The Gainesville Sun by Jim Saunders / The News Service of Florida
December 4, 2018
TALLAHASSEE — In a First Amendment dispute that has drawn attention from a wide range of groups, Attorney General Pam Bondi’s office this week asked the U.S. Supreme Court to turn down an appeal by a magazine that has been blocked from distribution to Florida prison inmates.
State attorneys filed a 44-page brief urging the Supreme Court to deny consideration of a long-running legal battle with Prison Legal News. A U.S. district judge and the 11th U.S. Circuit Court of Appeals sided with the state, which argues that advertisements in Prison Legal News pose security risks.

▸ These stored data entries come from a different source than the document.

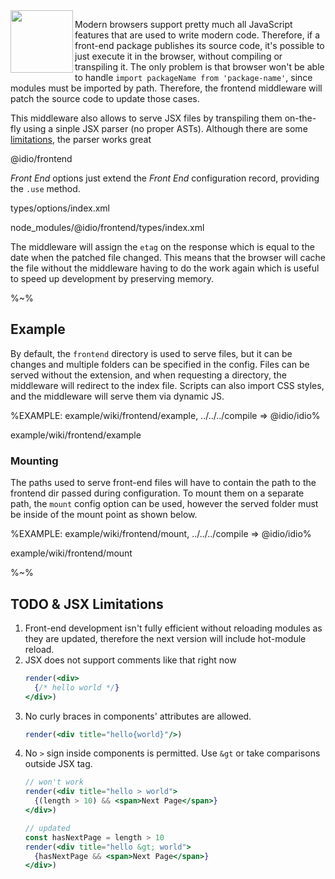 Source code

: <img src="https://raw.github.com/idiocc/core/master/images/frontend.svg?sanitize=true" align="left" height="100">

Modern browsers support pretty much all JavaScript features that are used to write modern code. Therefore, if a front-end package publishes its source code, it's possible to just execute it in the browser, without compiling or transpiling it. The only problem is that browser won't be able to handle `import packageName from 'package-name'`, since modules must be imported by path. Therefore, the frontend middleware will patch the source code to update those cases.

This middleware also allows to serve JSX files by transpiling them on-the-fly using a sinple JSX parser (no proper ASTs). Although there are some [limitations](#todo--jsx-limitations), the parser works great

<include-typedefs>@idio/frontend</include-typedefs>

_Front End_ options just extend the _Front End_ <link external type="FrontEndConfig">configuration record</link>, providing the `.use` method.

<typedef level="2" name="FrontEndOptions" narrow>types/options/index.xml</typedef>

<typedef level="2" name="FrontEndConfig" narrow>node_modules/@idio/frontend/types/index.xml</typedef>

The middleware will assign the `etag` on the response which is equal to the date when the patched file changed. This means that the browser will cache the file without the middleware having to do the work again which is useful to speed up development by preserving memory.

%~%

## Example

By default, the `frontend` directory is used to serve files, but it can be changes and multiple folders can be specified in the config. Files can be served without the extension, and when requesting a directory, the middleware will redirect to the index file. Scripts can also import CSS styles, and the middleware will serve them via dynamic JS.

%EXAMPLE: example/wiki/frontend/example, ../../../compile => @idio/idio%

<fork lang="jsx">example/wiki/frontend/example</fork>

### Mounting

The paths used to serve front-end files will have to contain the path to the frontend dir passed during configuration. To mount them on a separate path, the `mount` config option can be used, however the served folder must be inside of the mount point as shown below.

%EXAMPLE: example/wiki/frontend/mount, ../../../compile => @idio/idio%

<fork lang="jsx">example/wiki/frontend/mount</fork>

%~%

## TODO & JSX Limitations

1. Front-end development isn't fully efficient without reloading modules as they are updated, therefore the next version will include hot-module reload.
1. JSX does not support comments like that right now
    ```jsx
    render(<div>
      {/* hello world */}
    </div>)
    ```
1. No curly braces in components' attributes are allowed.
    ```jsx
    render(<div title="hello{world}"/>)
    ```
1. No `>` sign inside components is permitted. Use `&gt` or take comparisons outside JSX tag.
    ```jsx
    // won't work
    render(<div title="hello > world">
      {(length > 10) && <span>Next Page</span>}
    </div>)

    // updated
    const hasNextPage = length > 10
    render(<div title="hello &gt; world">
      {hasNextPage && <span>Next Page</span>}
    </div>)
    ```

The brief filed Monday disputed arguments that the Florida Department of Corrections has violated First Amendment rights or that it has imposed a “blanket ban” on the publication. The brief said the department has blocked distribution of the monthly magazine because of ads for such things as three-way phone calling services, which can be used to facilitate crimes.
“The policies challenged in this case are neutral on their face and reasonably calculated to curtail prisoners’ access to the means of committing crimes; the district court expressly found that those policies do not have the purpose or effect of suppressing disfavored viewpoints; petitioner (Prison Legal News) has not asked this (Supreme) Court to rule that those factual findings are clearly erroneous; and, if and when record evidence supports a finding of invidious discrimination or other comparable malfeasance on the part of prison officials, nothing in the Eleventh Circuit’s decision would bar a newspaper or prisoner from proving such a claim and obtaining appropriate judicial relief,” the brief said.